Task instructions: Pull each line containing "theme" out of the data and copy it.

Given data:
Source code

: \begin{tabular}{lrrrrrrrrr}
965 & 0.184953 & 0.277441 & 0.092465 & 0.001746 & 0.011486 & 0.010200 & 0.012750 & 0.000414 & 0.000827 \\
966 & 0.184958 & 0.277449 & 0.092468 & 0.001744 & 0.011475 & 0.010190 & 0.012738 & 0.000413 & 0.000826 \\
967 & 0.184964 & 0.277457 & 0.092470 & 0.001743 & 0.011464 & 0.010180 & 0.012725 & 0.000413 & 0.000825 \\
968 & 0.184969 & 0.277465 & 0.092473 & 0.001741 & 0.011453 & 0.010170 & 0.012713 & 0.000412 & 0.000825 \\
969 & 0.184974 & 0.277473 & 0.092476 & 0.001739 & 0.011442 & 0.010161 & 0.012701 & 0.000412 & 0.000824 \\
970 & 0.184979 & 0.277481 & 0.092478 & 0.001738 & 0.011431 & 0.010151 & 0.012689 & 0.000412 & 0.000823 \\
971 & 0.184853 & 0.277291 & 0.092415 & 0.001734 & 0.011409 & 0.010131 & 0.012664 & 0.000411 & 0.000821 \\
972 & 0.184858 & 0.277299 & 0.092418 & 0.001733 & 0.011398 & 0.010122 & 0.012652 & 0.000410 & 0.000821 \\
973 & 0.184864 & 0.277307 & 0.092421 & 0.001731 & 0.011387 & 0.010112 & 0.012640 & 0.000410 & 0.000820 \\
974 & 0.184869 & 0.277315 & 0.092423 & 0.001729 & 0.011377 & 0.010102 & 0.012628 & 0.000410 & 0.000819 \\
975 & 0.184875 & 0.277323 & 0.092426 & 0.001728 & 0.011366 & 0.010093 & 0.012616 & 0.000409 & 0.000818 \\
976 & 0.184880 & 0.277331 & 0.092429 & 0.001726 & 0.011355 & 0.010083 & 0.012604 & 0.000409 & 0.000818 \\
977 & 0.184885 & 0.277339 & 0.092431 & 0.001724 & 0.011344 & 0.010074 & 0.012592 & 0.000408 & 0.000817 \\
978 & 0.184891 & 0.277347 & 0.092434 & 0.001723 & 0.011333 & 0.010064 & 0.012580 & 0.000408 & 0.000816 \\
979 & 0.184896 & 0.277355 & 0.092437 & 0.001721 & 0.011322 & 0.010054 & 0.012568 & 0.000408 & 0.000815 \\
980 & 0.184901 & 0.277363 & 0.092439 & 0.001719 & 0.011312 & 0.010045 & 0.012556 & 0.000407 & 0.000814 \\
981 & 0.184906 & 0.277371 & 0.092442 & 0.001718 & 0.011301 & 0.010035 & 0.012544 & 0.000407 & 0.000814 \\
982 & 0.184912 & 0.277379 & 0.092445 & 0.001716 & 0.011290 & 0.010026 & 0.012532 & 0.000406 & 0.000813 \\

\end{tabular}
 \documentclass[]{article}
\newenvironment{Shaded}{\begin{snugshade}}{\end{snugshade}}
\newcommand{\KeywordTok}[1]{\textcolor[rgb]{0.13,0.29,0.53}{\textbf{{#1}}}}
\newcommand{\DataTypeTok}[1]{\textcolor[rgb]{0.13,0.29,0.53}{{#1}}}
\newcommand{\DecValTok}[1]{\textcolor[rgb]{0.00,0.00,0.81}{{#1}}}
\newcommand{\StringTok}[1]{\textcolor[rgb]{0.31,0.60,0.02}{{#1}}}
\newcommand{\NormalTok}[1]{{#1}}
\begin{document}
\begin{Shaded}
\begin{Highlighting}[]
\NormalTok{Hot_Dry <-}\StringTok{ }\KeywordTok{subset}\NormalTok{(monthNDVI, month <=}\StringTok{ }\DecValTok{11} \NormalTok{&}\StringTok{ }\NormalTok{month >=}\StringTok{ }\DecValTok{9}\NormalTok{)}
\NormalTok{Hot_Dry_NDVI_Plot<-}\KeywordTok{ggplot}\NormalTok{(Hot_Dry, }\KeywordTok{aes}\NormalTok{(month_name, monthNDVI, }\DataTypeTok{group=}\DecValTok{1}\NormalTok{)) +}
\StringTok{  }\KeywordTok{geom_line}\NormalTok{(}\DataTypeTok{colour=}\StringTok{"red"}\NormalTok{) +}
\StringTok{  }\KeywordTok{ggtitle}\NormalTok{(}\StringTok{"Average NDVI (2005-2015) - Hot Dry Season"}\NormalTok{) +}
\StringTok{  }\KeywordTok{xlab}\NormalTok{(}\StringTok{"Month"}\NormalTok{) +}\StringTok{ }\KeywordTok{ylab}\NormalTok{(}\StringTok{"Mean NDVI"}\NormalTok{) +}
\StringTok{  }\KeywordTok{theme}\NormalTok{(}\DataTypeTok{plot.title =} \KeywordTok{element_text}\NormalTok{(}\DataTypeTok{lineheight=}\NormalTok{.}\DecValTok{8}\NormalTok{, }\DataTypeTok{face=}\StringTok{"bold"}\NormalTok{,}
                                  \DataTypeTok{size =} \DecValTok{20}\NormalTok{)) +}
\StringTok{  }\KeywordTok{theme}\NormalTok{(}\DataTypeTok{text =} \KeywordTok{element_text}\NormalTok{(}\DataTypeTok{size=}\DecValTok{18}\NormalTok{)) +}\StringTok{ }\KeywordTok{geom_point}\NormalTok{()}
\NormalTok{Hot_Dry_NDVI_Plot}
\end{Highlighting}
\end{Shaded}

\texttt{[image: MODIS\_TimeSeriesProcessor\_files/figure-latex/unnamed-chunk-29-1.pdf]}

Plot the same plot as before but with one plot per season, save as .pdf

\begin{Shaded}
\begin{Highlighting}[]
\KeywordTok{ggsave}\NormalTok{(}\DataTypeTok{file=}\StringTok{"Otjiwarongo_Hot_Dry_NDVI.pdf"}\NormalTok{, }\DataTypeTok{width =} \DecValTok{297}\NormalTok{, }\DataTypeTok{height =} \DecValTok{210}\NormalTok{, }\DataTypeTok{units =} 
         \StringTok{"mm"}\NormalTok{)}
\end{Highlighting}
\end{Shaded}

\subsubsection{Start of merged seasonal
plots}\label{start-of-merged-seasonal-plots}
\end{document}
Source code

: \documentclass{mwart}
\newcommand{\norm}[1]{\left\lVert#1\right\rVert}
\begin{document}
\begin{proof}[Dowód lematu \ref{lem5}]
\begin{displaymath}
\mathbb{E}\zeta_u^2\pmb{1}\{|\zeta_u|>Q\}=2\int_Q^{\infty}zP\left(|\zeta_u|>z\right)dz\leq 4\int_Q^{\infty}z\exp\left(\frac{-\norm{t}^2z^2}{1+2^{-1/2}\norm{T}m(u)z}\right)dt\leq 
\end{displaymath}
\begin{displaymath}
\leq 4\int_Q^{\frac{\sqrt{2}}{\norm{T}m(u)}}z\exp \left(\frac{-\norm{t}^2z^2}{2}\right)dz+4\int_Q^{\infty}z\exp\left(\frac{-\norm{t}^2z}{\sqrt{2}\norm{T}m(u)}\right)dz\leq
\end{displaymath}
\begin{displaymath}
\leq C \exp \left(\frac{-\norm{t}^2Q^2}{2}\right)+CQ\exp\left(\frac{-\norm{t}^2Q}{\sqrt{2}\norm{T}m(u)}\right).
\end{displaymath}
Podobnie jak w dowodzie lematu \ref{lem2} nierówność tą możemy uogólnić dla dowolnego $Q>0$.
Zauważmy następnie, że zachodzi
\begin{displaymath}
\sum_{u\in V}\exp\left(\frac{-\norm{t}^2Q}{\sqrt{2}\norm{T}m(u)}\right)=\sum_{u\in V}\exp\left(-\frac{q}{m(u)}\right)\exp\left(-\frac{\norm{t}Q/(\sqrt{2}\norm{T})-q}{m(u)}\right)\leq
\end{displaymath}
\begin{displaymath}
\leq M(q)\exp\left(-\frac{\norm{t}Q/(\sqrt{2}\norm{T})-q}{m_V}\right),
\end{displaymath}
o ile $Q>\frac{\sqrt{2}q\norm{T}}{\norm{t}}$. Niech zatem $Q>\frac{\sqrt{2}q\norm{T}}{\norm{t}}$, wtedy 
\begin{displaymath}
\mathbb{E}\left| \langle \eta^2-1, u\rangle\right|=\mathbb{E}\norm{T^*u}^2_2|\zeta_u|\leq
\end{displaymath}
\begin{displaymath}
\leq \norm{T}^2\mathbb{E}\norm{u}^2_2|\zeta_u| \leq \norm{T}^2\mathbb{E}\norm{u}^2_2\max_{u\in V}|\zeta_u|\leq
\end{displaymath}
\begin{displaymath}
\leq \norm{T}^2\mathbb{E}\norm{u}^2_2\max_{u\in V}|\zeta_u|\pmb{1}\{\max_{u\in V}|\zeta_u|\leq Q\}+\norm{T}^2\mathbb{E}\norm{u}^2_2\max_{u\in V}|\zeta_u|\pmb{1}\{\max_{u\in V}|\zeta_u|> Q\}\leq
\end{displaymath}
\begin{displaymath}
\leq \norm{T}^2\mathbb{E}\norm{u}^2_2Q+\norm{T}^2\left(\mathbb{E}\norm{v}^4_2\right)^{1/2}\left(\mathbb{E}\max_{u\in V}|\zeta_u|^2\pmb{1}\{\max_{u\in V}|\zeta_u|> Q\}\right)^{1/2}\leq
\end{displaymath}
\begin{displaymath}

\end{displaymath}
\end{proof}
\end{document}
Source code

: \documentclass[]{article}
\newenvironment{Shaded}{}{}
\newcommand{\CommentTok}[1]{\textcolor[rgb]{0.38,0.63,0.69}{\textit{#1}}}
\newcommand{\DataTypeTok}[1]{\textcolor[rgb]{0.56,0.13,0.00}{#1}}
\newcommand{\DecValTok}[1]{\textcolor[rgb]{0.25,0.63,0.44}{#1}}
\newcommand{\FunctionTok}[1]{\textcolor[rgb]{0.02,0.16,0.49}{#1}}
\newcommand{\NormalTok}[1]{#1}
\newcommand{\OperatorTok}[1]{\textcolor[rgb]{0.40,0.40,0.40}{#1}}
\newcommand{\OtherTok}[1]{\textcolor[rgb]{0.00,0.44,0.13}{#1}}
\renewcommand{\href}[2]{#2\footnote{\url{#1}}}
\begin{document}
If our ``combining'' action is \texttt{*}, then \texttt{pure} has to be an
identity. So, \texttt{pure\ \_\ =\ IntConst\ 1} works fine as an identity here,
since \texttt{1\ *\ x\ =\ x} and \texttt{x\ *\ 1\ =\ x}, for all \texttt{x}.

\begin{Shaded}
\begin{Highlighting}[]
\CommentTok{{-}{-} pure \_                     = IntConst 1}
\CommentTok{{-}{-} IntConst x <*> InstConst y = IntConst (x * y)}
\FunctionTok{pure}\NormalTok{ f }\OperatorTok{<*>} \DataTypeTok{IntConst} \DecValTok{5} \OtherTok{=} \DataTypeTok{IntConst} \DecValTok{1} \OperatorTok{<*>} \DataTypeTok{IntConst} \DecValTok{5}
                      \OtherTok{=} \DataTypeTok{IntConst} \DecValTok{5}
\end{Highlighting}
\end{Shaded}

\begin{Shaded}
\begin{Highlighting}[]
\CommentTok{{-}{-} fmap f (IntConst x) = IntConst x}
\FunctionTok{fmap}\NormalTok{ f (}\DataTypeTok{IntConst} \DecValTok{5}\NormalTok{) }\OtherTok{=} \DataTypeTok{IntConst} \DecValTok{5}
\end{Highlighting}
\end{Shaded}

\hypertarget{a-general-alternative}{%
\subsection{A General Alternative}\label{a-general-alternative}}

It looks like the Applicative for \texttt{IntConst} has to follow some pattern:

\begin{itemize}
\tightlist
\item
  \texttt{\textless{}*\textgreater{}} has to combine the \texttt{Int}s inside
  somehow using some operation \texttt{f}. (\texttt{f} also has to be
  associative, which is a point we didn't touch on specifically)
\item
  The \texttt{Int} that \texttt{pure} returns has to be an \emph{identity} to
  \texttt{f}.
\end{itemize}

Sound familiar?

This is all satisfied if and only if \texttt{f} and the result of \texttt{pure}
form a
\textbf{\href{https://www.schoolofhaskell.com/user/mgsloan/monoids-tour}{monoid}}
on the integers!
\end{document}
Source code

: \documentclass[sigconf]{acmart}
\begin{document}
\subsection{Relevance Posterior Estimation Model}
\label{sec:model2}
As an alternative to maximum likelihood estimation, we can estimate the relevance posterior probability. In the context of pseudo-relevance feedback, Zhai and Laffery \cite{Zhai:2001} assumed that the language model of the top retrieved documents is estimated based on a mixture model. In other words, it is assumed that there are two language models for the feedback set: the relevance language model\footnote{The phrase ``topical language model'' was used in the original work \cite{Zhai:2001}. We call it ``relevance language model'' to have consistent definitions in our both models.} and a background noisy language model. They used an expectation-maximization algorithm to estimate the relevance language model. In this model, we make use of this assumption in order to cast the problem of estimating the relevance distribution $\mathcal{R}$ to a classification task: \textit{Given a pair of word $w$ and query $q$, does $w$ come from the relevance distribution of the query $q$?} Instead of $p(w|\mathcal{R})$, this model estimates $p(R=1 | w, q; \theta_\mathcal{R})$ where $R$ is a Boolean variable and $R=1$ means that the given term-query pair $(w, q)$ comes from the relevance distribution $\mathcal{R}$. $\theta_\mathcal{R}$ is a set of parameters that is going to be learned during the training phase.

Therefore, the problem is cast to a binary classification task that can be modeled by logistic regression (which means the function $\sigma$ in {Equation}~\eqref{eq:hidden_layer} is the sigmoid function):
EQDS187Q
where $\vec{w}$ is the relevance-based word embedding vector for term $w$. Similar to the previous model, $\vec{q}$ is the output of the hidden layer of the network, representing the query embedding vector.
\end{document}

Solution for this task:
\StringTok{  }\KeywordTok{theme}\NormalTok{(}\DataTypeTok{plot.title =} \KeywordTok{element_text}\NormalTok{(}\DataTypeTok{lineheight=}\NormalTok{.}\DecValTok{8}\NormalTok{, }\DataTypeTok{face=}\StringTok{"bold"}\NormalTok{,}
\StringTok{  }\KeywordTok{theme}\NormalTok{(}\DataTypeTok{text =} \KeywordTok{element_text}\NormalTok{(}\DataTypeTok{size=}\DecValTok{18}\NormalTok{)) +}\StringTok{ }\KeywordTok{geom_point}\NormalTok{()}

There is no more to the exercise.